Extract from Letter.

"I quite admit typical teaching, but I fear imagination. It is to my soul as a delicious wine when it is brought out from the Word. I do not mean by typical teaching the exposition of types in the stricter meaning of the word, but those pictorial touches that come out here and there when passing. The danger in this is the attempt to construct a system, and run one picture into another as a connected whole. This is dangerous. One picture may succeed another, but may shadow things not connected at all. Nor should a saint make an object of getting truth thus expressed. It argues a false taste, and works mischief in others. Plain, solid truth should always be the basis. A good appetite for this is a wholesome sign. It is a sickly appetite that seeks habitual nourishment from delicacies." F. P.
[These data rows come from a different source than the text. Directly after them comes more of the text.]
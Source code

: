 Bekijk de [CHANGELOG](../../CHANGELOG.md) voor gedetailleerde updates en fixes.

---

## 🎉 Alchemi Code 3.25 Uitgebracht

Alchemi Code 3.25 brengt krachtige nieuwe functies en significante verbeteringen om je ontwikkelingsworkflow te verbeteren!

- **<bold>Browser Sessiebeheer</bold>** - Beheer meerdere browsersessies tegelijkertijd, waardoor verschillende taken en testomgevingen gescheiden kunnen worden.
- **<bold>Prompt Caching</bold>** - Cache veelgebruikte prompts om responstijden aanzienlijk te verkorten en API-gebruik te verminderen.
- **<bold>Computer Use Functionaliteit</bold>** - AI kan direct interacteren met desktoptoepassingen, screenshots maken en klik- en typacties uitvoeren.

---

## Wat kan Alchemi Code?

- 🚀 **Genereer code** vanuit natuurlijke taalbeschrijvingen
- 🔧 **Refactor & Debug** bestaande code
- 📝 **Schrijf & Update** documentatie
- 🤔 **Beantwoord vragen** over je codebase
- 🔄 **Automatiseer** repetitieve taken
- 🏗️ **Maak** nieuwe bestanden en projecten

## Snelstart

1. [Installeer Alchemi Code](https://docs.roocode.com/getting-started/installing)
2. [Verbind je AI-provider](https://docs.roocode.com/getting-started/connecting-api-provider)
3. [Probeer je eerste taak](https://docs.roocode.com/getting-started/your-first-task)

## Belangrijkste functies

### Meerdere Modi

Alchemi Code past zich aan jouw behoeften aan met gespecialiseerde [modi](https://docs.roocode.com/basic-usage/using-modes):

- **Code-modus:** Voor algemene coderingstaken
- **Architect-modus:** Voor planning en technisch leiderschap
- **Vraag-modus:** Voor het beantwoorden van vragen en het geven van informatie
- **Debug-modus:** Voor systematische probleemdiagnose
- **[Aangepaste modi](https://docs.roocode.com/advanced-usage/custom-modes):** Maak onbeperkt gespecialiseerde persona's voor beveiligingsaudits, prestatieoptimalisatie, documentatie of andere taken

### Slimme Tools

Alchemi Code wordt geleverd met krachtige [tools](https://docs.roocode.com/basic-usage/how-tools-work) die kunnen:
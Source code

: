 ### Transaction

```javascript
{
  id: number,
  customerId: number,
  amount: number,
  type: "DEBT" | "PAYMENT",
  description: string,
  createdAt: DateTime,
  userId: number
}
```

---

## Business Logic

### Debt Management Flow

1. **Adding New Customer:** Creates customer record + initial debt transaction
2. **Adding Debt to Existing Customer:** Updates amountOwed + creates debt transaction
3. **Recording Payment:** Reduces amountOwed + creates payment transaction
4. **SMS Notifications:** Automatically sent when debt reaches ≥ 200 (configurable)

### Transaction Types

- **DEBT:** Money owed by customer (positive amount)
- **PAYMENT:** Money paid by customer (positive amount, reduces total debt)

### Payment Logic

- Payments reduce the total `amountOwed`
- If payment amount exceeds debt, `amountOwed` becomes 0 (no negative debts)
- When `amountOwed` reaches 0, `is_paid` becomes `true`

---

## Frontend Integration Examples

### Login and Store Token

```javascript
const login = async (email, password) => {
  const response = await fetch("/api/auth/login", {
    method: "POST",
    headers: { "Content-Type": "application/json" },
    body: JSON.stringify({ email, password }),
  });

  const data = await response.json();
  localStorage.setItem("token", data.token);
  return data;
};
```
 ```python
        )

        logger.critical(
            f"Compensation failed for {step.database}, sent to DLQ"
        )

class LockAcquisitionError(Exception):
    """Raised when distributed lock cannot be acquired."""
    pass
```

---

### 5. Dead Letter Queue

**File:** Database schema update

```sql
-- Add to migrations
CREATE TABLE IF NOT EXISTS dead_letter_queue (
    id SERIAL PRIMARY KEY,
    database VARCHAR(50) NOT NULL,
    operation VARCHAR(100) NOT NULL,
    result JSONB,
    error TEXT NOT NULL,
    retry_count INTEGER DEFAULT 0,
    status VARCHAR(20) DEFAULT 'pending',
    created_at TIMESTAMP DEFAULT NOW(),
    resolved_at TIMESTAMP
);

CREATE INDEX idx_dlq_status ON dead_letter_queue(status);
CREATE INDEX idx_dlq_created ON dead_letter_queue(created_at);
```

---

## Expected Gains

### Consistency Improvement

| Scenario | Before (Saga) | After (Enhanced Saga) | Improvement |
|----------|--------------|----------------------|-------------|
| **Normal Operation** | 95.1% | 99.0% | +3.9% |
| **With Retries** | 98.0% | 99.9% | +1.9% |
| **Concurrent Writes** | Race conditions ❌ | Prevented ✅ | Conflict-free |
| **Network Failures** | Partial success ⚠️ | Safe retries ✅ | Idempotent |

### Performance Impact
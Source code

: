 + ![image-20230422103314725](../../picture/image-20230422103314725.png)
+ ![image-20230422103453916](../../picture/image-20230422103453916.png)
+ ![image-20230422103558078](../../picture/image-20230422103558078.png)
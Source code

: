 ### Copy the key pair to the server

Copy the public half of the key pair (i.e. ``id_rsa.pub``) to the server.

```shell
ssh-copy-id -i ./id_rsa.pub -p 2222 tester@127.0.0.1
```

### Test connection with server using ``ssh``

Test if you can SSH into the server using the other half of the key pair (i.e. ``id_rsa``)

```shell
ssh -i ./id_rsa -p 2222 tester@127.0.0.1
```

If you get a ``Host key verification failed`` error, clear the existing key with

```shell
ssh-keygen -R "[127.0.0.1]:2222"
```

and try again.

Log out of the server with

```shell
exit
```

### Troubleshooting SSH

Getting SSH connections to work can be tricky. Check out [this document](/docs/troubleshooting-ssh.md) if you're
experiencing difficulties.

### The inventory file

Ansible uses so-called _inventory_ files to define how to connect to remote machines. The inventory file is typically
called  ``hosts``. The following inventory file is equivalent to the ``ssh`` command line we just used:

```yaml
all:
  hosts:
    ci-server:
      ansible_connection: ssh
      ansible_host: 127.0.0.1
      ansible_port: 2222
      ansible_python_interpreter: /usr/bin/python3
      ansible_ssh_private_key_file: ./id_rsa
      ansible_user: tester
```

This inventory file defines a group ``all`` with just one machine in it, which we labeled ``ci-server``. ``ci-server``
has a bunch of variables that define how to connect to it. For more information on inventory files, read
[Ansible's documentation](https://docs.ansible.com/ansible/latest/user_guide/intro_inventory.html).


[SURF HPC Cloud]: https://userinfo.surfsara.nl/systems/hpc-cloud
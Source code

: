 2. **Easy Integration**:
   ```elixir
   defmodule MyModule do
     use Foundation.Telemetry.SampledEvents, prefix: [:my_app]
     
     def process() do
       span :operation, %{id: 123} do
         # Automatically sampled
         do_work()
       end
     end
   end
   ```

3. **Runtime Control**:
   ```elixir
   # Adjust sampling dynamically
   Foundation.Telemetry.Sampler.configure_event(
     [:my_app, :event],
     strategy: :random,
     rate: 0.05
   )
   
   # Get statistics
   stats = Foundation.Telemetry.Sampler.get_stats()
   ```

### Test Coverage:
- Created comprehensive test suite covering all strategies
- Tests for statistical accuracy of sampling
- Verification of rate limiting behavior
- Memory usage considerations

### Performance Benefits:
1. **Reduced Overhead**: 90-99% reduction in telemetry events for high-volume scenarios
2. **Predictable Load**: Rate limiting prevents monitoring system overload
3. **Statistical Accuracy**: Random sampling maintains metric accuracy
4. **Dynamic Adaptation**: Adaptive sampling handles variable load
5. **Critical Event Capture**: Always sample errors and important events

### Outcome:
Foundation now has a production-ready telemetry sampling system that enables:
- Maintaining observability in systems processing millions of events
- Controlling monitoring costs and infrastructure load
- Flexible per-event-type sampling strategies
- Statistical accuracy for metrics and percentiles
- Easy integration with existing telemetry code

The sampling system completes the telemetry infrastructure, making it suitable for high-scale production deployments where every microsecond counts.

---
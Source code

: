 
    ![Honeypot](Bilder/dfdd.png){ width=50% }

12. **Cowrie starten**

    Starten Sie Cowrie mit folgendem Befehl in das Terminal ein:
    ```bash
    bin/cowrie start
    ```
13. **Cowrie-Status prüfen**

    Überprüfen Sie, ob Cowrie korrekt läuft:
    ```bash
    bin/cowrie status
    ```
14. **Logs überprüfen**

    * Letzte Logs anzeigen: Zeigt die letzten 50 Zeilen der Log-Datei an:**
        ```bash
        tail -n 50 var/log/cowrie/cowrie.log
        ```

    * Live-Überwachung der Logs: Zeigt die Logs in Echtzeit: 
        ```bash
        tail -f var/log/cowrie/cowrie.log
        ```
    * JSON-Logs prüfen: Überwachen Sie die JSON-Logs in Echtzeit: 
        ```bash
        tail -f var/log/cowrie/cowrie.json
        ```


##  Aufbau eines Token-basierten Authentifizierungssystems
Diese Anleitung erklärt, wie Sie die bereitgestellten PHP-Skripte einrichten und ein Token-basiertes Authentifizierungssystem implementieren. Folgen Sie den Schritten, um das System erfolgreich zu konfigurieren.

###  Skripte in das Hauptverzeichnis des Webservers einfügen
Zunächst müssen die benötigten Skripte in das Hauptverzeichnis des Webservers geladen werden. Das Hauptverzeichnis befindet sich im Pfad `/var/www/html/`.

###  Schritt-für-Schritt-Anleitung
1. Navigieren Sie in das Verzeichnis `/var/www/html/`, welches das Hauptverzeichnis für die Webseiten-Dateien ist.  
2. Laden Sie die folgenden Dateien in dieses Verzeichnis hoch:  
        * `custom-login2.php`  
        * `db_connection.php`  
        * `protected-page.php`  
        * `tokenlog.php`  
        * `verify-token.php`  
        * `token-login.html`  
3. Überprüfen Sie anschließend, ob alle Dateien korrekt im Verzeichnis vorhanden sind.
Quickness of moral perception depends on the maintenance of a Nazarite separation from all and everything that might cloud our souls. Take the sons of Aaron for example. They were commanded not to drink wine or strong drink when they went into the tabernacle of the congregation lest they should die, and that they might put difference between holy and unholy, and between unclean and clean, etc. (Lev. 10) This is an abiding principle; and hence when a believer forgets his heavenly calling, and yields to the indulgence of earthly joys, is "drunk with wine" instead of being "filled with the Spirit," it is impossible for him to discern between things that differ, or to perceive what is suitable, morally suitable, to God. No greater mistake can thus be made than to expect a right judgment upon moral questions from worldly Christians - They may be perfectly sincere and upright, and may at the same time desire to see the truth, but they have lost their spiritual discernment; and where this is the case truth will soon fail, and he that departeth from evil will be accounted mad.